Kirche 600 Jahre Konzil: Mit „Oswald“ ins Finale

Konstanz / Petra Walheim 03.01.2018
Konstanz feiert seit 2014 das Jubiläum „600 Jahre Konzil“. 2018 ist das „Jahr der Kultur“ mit Minnesänger Oswald von Wolkenstein.

Oswald von Wolkenstein? Wer soll das sein? Das fragen sich zu Beginn des „Jahres der Kultur“ in Konstanz vermutlich einige. Am Ende des Jahres werden sie es wissen. Denn der Ritter und Minnesänger, Komponist und Diplomat ist der Hauptprotagonist des letzten von fünf Jubiläumsjahren. Seit 2014 feiert Konstanz mit jährlich wechselnden Themen „600 Jahre Konzil“. Nach König Sigismund, der das Konzil 1414 initiiert hat, Jan Hus, der dort verbrannt wurde, der Imperia, die die Männer erfreute, und Martin V., der zum neuen Papst gewählt wurde, beendet Oswald von Wolkenstein den Reigen der Persönlichkeiten, die den Kirchenkongress geprägt haben.

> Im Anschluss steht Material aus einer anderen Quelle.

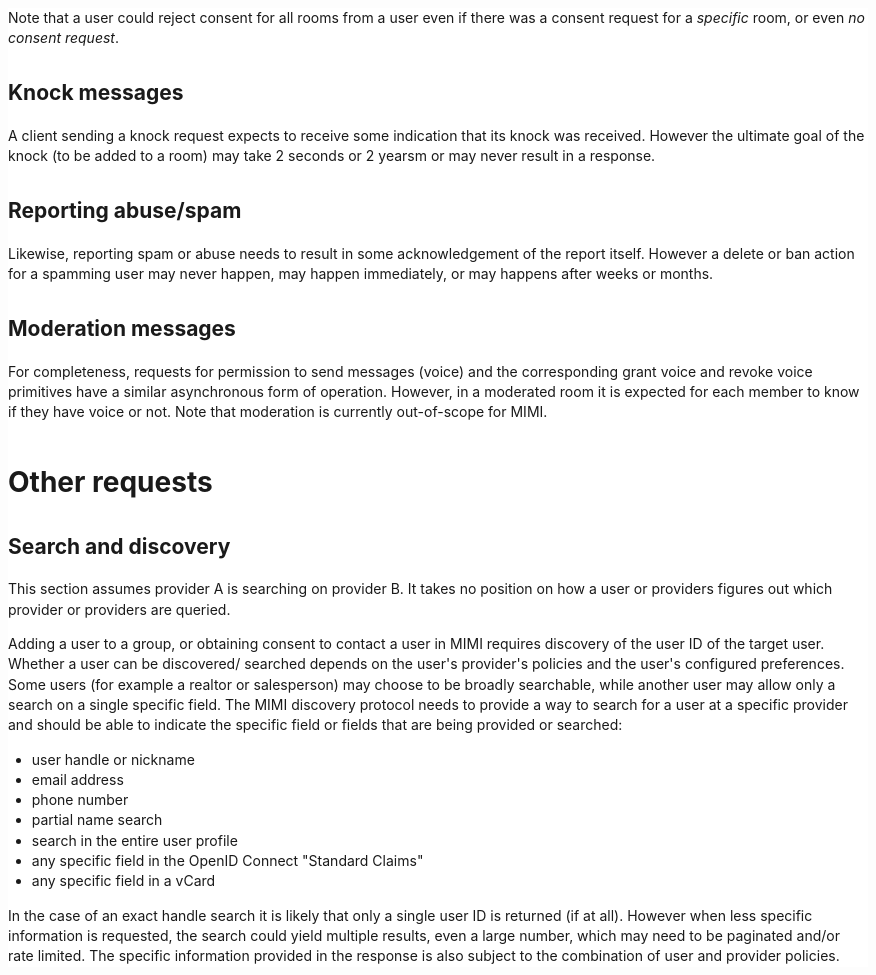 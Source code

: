 Note that a user could reject consent for all rooms from a user even if there
was a consent request for a *specific* room, or even *no consent request*.

## Knock messages

A client sending a knock request expects to receive some indication
that its knock was received.  However the ultimate goal of the knock
(to be added to a room) may take 2 seconds or 2 yearsm or may never
result in a response.

## Reporting abuse/spam

Likewise, reporting spam or abuse needs to result in some acknowledgement of
the report itself. However a delete or ban action for a spamming user may never
happen, may happen immediately, or may happens after weeks or months.

## Moderation messages

For completeness, requests for permission to send messages (voice) and the
corresponding grant voice and revoke voice primitives have a similar asynchronous
form of operation. However, in a moderated room it is expected for each member to
know if they have voice or not. Note that moderation is currently out-of-scope for
MIMI.

# Other requests

## Search and discovery

This section assumes provider A is searching on provider B. It takes no position on how
a user or providers figures out which provider or providers are queried.

Adding a user to a group, or obtaining consent to contact a user in MIMI requires
discovery of the user ID of the target user. Whether a user can be discovered/
searched depends on the user's provider's policies and the user's configured
preferences. Some users (for example a realtor or salesperson) may choose to be
broadly searchable, while another user may allow only a search on a single
specific field. The MIMI discovery protocol needs to provide a way to search for
a user at a specific provider and should be able to indicate the specific field
or fields that are being provided or searched:

- user handle or nickname
- email address
- phone number
- partial name search
- search in the entire user profile
- any specific field in the OpenID Connect "Standard Claims"
- any specific field in a vCard

In the case of an exact handle search it is likely that only a single
user ID is returned (if at all). However when less specific information is
requested, the search could yield multiple results, even a large number,
which may need to be paginated and/or rate limited. The specific information
provided in the response is also subject to the combination of user and
provider policies.
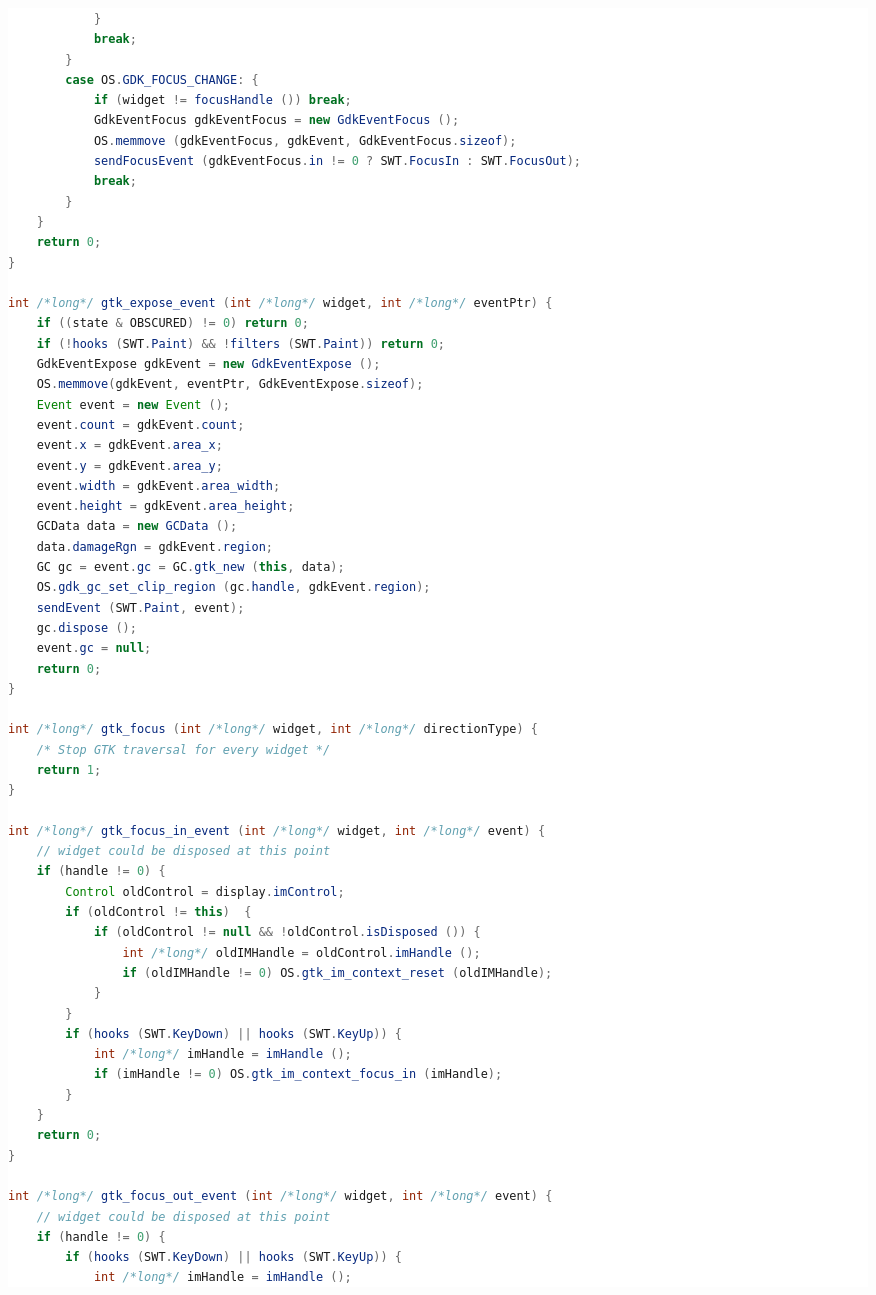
```java
			}
			break;
		}
		case OS.GDK_FOCUS_CHANGE: {
			if (widget != focusHandle ()) break;
			GdkEventFocus gdkEventFocus = new GdkEventFocus ();
			OS.memmove (gdkEventFocus, gdkEvent, GdkEventFocus.sizeof);
			sendFocusEvent (gdkEventFocus.in != 0 ? SWT.FocusIn : SWT.FocusOut);
			break;
		}
	}
	return 0;
}
	
int /*long*/ gtk_expose_event (int /*long*/ widget, int /*long*/ eventPtr) {
	if ((state & OBSCURED) != 0) return 0;
	if (!hooks (SWT.Paint) && !filters (SWT.Paint)) return 0;
	GdkEventExpose gdkEvent = new GdkEventExpose ();
	OS.memmove(gdkEvent, eventPtr, GdkEventExpose.sizeof);
	Event event = new Event ();
	event.count = gdkEvent.count;
	event.x = gdkEvent.area_x;
	event.y = gdkEvent.area_y;
	event.width = gdkEvent.area_width;
	event.height = gdkEvent.area_height;
	GCData data = new GCData ();
	data.damageRgn = gdkEvent.region;
	GC gc = event.gc = GC.gtk_new (this, data);
	OS.gdk_gc_set_clip_region (gc.handle, gdkEvent.region);
	sendEvent (SWT.Paint, event);
	gc.dispose ();
	event.gc = null;
	return 0;
}

int /*long*/ gtk_focus (int /*long*/ widget, int /*long*/ directionType) {
	/* Stop GTK traversal for every widget */
	return 1;
}

int /*long*/ gtk_focus_in_event (int /*long*/ widget, int /*long*/ event) {
	// widget could be disposed at this point
	if (handle != 0) {
		Control oldControl = display.imControl;
		if (oldControl != this)  {
			if (oldControl != null && !oldControl.isDisposed ()) {
				int /*long*/ oldIMHandle = oldControl.imHandle ();
				if (oldIMHandle != 0) OS.gtk_im_context_reset (oldIMHandle);
			}
		}
		if (hooks (SWT.KeyDown) || hooks (SWT.KeyUp)) {
			int /*long*/ imHandle = imHandle ();
			if (imHandle != 0) OS.gtk_im_context_focus_in (imHandle);
		}
	}
	return 0;
}

int /*long*/ gtk_focus_out_event (int /*long*/ widget, int /*long*/ event) {
	// widget could be disposed at this point
	if (handle != 0) {
		if (hooks (SWT.KeyDown) || hooks (SWT.KeyUp)) {
			int /*long*/ imHandle = imHandle ();
``` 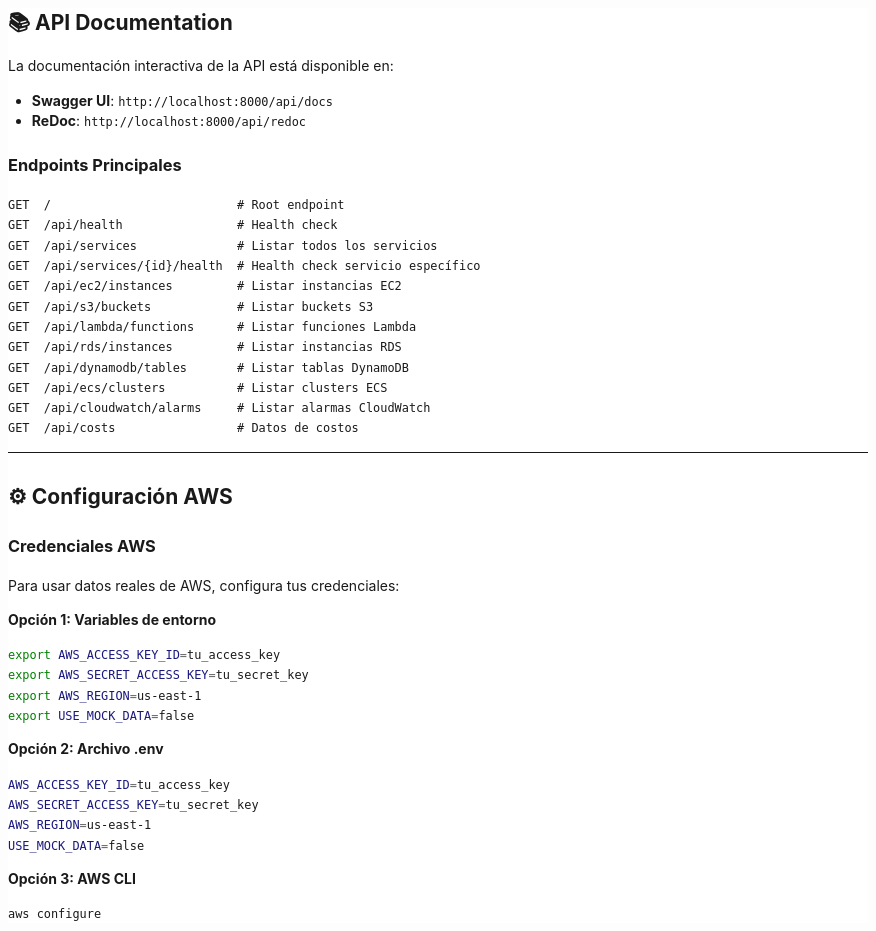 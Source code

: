 
## 📚 API Documentation

La documentación interactiva de la API está disponible en:

- **Swagger UI**: `http://localhost:8000/api/docs`
- **ReDoc**: `http://localhost:8000/api/redoc`

### Endpoints Principales

```
GET  /                          # Root endpoint
GET  /api/health                # Health check
GET  /api/services              # Listar todos los servicios
GET  /api/services/{id}/health  # Health check servicio específico
GET  /api/ec2/instances         # Listar instancias EC2
GET  /api/s3/buckets            # Listar buckets S3
GET  /api/lambda/functions      # Listar funciones Lambda
GET  /api/rds/instances         # Listar instancias RDS
GET  /api/dynamodb/tables       # Listar tablas DynamoDB
GET  /api/ecs/clusters          # Listar clusters ECS
GET  /api/cloudwatch/alarms     # Listar alarmas CloudWatch
GET  /api/costs                 # Datos de costos
```

---

## ⚙️ Configuración AWS

### Credenciales AWS

Para usar datos reales de AWS, configura tus credenciales:

**Opción 1: Variables de entorno**

```bash
export AWS_ACCESS_KEY_ID=tu_access_key
export AWS_SECRET_ACCESS_KEY=tu_secret_key
export AWS_REGION=us-east-1
export USE_MOCK_DATA=false
```

**Opción 2: Archivo .env**

```bash
AWS_ACCESS_KEY_ID=tu_access_key
AWS_SECRET_ACCESS_KEY=tu_secret_key
AWS_REGION=us-east-1
USE_MOCK_DATA=false
```

**Opción 3: AWS CLI**

```bash
aws configure
```
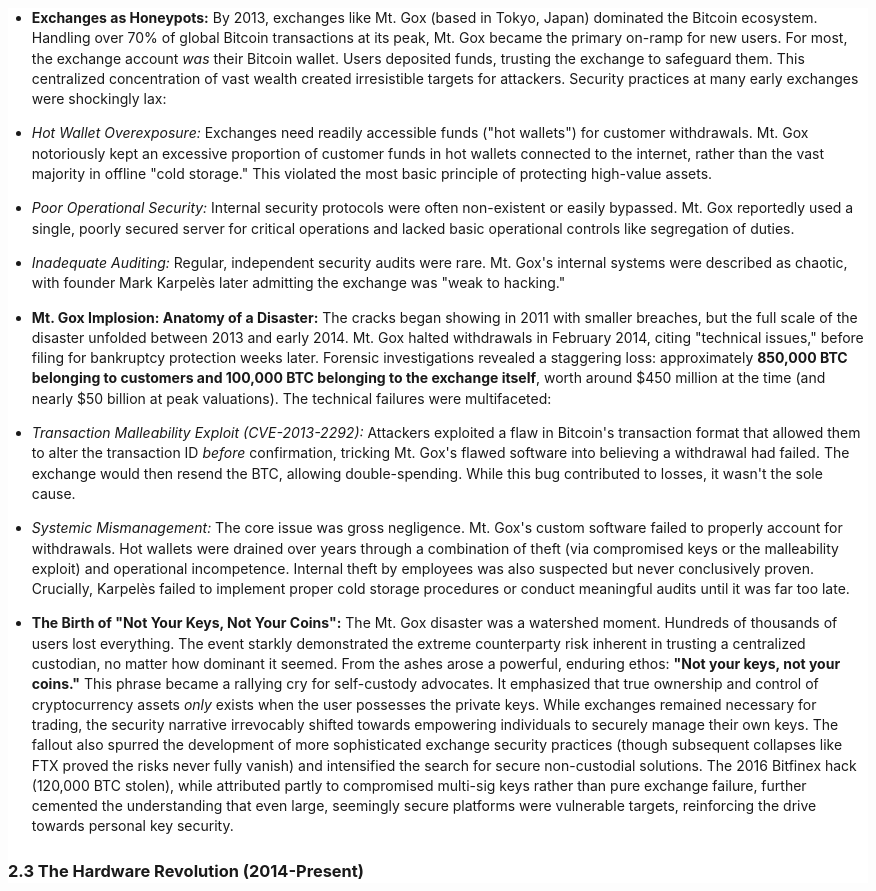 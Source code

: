 *   **Exchanges as Honeypots:** By 2013, exchanges like Mt. Gox (based in Tokyo, Japan) dominated the Bitcoin ecosystem. Handling over 70% of global Bitcoin transactions at its peak, Mt. Gox became the primary on-ramp for new users. For most, the exchange account *was* their Bitcoin wallet. Users deposited funds, trusting the exchange to safeguard them. This centralized concentration of vast wealth created irresistible targets for attackers. Security practices at many early exchanges were shockingly lax:

*   *Hot Wallet Overexposure:* Exchanges need readily accessible funds ("hot wallets") for customer withdrawals. Mt. Gox notoriously kept an excessive proportion of customer funds in hot wallets connected to the internet, rather than the vast majority in offline "cold storage." This violated the most basic principle of protecting high-value assets.

*   *Poor Operational Security:* Internal security protocols were often non-existent or easily bypassed. Mt. Gox reportedly used a single, poorly secured server for critical operations and lacked basic operational controls like segregation of duties.

*   *Inadequate Auditing:* Regular, independent security audits were rare. Mt. Gox's internal systems were described as chaotic, with founder Mark Karpelès later admitting the exchange was "weak to hacking."

*   **Mt. Gox Implosion: Anatomy of a Disaster:** The cracks began showing in 2011 with smaller breaches, but the full scale of the disaster unfolded between 2013 and early 2014. Mt. Gox halted withdrawals in February 2014, citing "technical issues," before filing for bankruptcy protection weeks later. Forensic investigations revealed a staggering loss: approximately **850,000 BTC belonging to customers and 100,000 BTC belonging to the exchange itself**, worth around $450 million at the time (and nearly $50 billion at peak valuations). The technical failures were multifaceted:

*   *Transaction Malleability Exploit (CVE-2013-2292):* Attackers exploited a flaw in Bitcoin's transaction format that allowed them to alter the transaction ID *before* confirmation, tricking Mt. Gox's flawed software into believing a withdrawal had failed. The exchange would then resend the BTC, allowing double-spending. While this bug contributed to losses, it wasn't the sole cause.

*   *Systemic Mismanagement:* The core issue was gross negligence. Mt. Gox's custom software failed to properly account for withdrawals. Hot wallets were drained over years through a combination of theft (via compromised keys or the malleability exploit) and operational incompetence. Internal theft by employees was also suspected but never conclusively proven. Crucially, Karpelès failed to implement proper cold storage procedures or conduct meaningful audits until it was far too late.

*   **The Birth of "Not Your Keys, Not Your Coins":** The Mt. Gox disaster was a watershed moment. Hundreds of thousands of users lost everything. The event starkly demonstrated the extreme counterparty risk inherent in trusting a centralized custodian, no matter how dominant it seemed. From the ashes arose a powerful, enduring ethos: **"Not your keys, not your coins."** This phrase became a rallying cry for self-custody advocates. It emphasized that true ownership and control of cryptocurrency assets *only* exists when the user possesses the private keys. While exchanges remained necessary for trading, the security narrative irrevocably shifted towards empowering individuals to securely manage their own keys. The fallout also spurred the development of more sophisticated exchange security practices (though subsequent collapses like FTX proved the risks never fully vanish) and intensified the search for secure non-custodial solutions. The 2016 Bitfinex hack (120,000 BTC stolen), while attributed partly to compromised multi-sig keys rather than pure exchange failure, further cemented the understanding that even large, seemingly secure platforms were vulnerable targets, reinforcing the drive towards personal key security.

### 2.3 The Hardware Revolution (2014-Present)
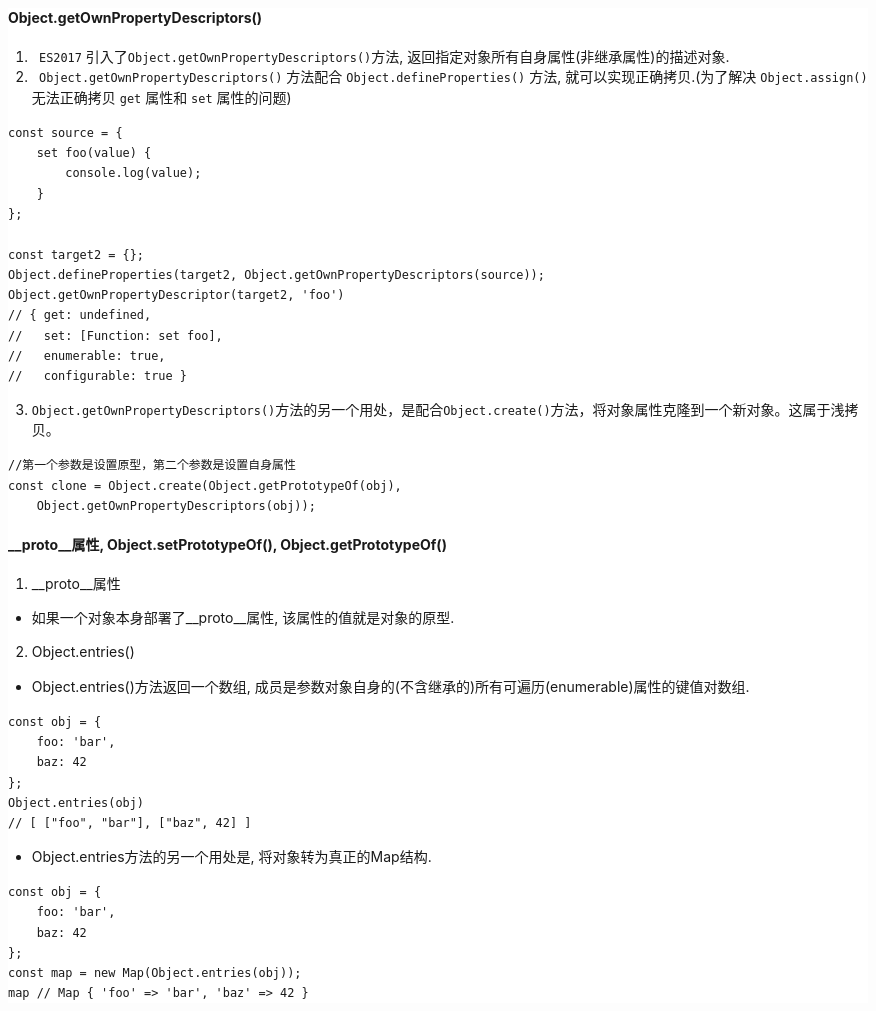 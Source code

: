 #### Object.getOwnPropertyDescriptors() 

1. ` ES2017` 引入了`Object.getOwnPropertyDescriptors()`方法, 返回指定对象所有自身属性(非继承属性)的描述对象.
2. ` Object.getOwnPropertyDescriptors()` 方法配合 `Object.defineProperties()` 方法, 就可以实现正确拷贝.(为了解决 `Object.assign()` 无法正确拷贝 `get` 属性和 `set` 属性的问题)

```JS
const source = {
    set foo(value) {
        console.log(value);
    }
};

const target2 = {};
Object.defineProperties(target2, Object.getOwnPropertyDescriptors(source));
Object.getOwnPropertyDescriptor(target2, 'foo')
// { get: undefined,
//   set: [Function: set foo],
//   enumerable: true,
//   configurable: true }
```

3. `Object.getOwnPropertyDescriptors()`方法的另一个用处，是配合`Object.create()`方法，将对象属性克隆到一个新对象。这属于浅拷贝。

```JS
//第一个参数是设置原型，第二个参数是设置自身属性
const clone = Object.create(Object.getPrototypeOf(obj),
    Object.getOwnPropertyDescriptors(obj));
```

#### __proto__属性, Object.setPrototypeOf(), Object.getPrototypeOf() 

1. __proto__属性
* 如果一个对象本身部署了__proto__属性, 该属性的值就是对象的原型.
2. Object.entries()
* Object.entries()方法返回一个数组, 成员是参数对象自身的(不含继承的)所有可遍历(enumerable)属性的键值对数组.

```JS
const obj = {
    foo: 'bar',
    baz: 42
};
Object.entries(obj)
// [ ["foo", "bar"], ["baz", 42] ]
```

* Object.entries方法的另一个用处是, 将对象转为真正的Map结构.

```JS
const obj = {
    foo: 'bar',
    baz: 42
};
const map = new Map(Object.entries(obj));
map // Map { 'foo' => 'bar', 'baz' => 42 }
```
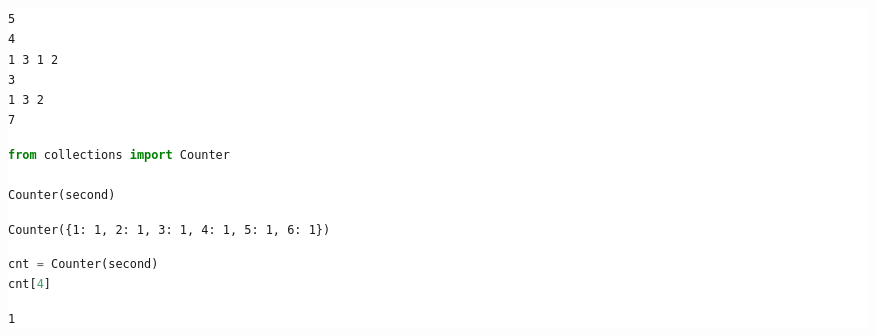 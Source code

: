     5
    4
    1 3 1 2
    3
    1 3 2
    7
    


```python
from collections import Counter

Counter(second)
```




    Counter({1: 1, 2: 1, 3: 1, 4: 1, 5: 1, 6: 1})




```python
cnt = Counter(second)
cnt[4]
```




    1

Der europäische Gedanke und Austausch hat bisher wie ein roter Faden Themen und Veranstaltungen durchzogen. Das bleibt 2018 so, und auch dafür steht Oswald von Wolkenstein. Er ist im Februar 1415 in diplomatischer Mission an den Bodensee gekommen und in den Dienst von König Sigismund getreten. Der hat ihn nach England, Frankreich und Portugal geschickt. Die musikalischen Einflüsse dieser Länder finden sich in Wolkensteins Liedern wieder. Das sprachliche Wirrwarr in Konstanz während des Konzils, als tausende von Menschen aus aller Herren Länder am See miteinander lebten, hat Wolkenstein zu Dichtungen inspiriert.

Rap trifft Klassik

Die werden zum Thema der Ausstellung „(w)ortverliebt in Konstanz – Studierende versinnlichen Oswald von Wolkenstein“. Die Ausstellung läuft von Anfang März bis April im Turm am Kulturzentrum. Zu sehen gibt es Bilder, die aus der Sprache in Oswalds Liedern entstanden sind, und künstlerische Installationen, die von seiner Poesie inspiriert wurden.

Beim Literaturfestival „Minne meets Poetry“ vom 7. bis 11. März können Konstanzerinnen und Konstanzer, Besucher und Gäste selbst aktiv werden und ihre eigenen oder die Texte von toten oder noch lebenden Dichtern zum Besten geben. Poetry Slamer begeben sich mit europäischer Lyrik aus sechs Jahrhunderten in einen fünftägigen sprachlichen Wettstreit, bei dem jeder Tag unter einem anderen Motto steht. Am letzten Tag ist ein „Tonwechsel“ angesagt. Da treffen Rapper Curse und Geiger Miki Kekenj auf die Südwestdeutsche Philharmonie, Rap trifft Klassik.

Ein  kirchlicher Höhepunkt wird der ökumenische Gottesdienst am 22. April sein. Er findet aus Anlass der Schluss-Sitzung der Konstanzer Konzil-Versammlung am 22. April 1418 statt.

„La Juive“, die Oper im Stadtraum, greift ein bis heute aktuelles Thema auf: den Konflikt ­zwischen Juden und Christen. Es ist eine Art Wander-Oper, die im Innenhof des Kulturzentrums am Münster beginnt, in der ehemaligen Stiftskirche St. Johann fort­gesetzt wird und in der Lutherkirche ihr Ende findet. Die Ortswechsel werden in die Insze­nierung eingebunden, Konstanz wird zur Kulisse und zum Klang­raum.

Kulturtransfer während des Konzils

Mitte Januar erscheint der Flyer zum „Jahr der Kultur“ in Konstanz. Er ist voll gepackt mit Konzerten, Festivals, Ausstellungen, Aufführungen und Projekten.

Das letzte der fünf Jubiläums-Jahre „600 Jahre Konstanzer Konzil“ legt den Fokus auf den europäischen Kulturtransfer. Die vielen Menschen, die von 1414 bis 1418 am See waren, haben ihre Kultur mitgebracht. Sie haben aber auch einiges aus Konstanz mitgenommen und in die Welt hinausgetragen.

Ziel des Konstanzer Konzils war, die Kirche zu einen. Zu der Zeit gab es drei Päpste und viel Streit. Mit der Wahl von Martin V. am 11. November 1417 war die Einheit der Kirche wieder hergestellt.